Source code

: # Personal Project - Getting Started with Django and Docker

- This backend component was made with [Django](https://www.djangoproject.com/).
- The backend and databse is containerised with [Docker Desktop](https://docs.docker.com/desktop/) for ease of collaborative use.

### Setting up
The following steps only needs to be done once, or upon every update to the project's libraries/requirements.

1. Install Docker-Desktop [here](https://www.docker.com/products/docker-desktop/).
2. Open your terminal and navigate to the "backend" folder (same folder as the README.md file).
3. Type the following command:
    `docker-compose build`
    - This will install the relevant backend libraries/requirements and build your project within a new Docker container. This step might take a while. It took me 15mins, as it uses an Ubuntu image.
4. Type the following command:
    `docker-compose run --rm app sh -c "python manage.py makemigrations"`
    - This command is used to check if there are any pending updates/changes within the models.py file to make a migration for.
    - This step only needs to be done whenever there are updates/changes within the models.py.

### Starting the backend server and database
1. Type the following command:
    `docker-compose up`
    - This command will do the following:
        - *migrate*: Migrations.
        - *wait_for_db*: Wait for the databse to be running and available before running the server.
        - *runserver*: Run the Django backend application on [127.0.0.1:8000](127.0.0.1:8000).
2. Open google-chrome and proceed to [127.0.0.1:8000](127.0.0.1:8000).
-*-
* **PROBLEM DESCRIPTION**: Starting with the line that holds "The following steps" and ending with the line that holds "- *wait_for_db*: Wait", retype every line in the data above exactly, and nothing else.

* **WRITTEN ANSWER**:
The following steps only needs to be done once, or upon every update to the project's libraries/requirements.

1. Install Docker-Desktop [here](https://www.docker.com/products/docker-desktop/).
2. Open your terminal and navigate to the "backend" folder (same folder as the README.md file).
3. Type the following command:
    `docker-compose build`
    - This will install the relevant backend libraries/requirements and build your project within a new Docker container. This step might take a while. It took me 15mins, as it uses an Ubuntu image.
4. Type the following command:
    `docker-compose run --rm app sh -c "python manage.py makemigrations"`
    - This command is used to check if there are any pending updates/changes within the models.py file to make a migration for.
    - This step only needs to be done whenever there are updates/changes within the models.py.

### Starting the backend server and database
1. Type the following command:
    `docker-compose up`
    - This command will do the following:
        - *migrate*: Migrations.
        - *wait_for_db*: Wait for the databse to be running and available before running the server.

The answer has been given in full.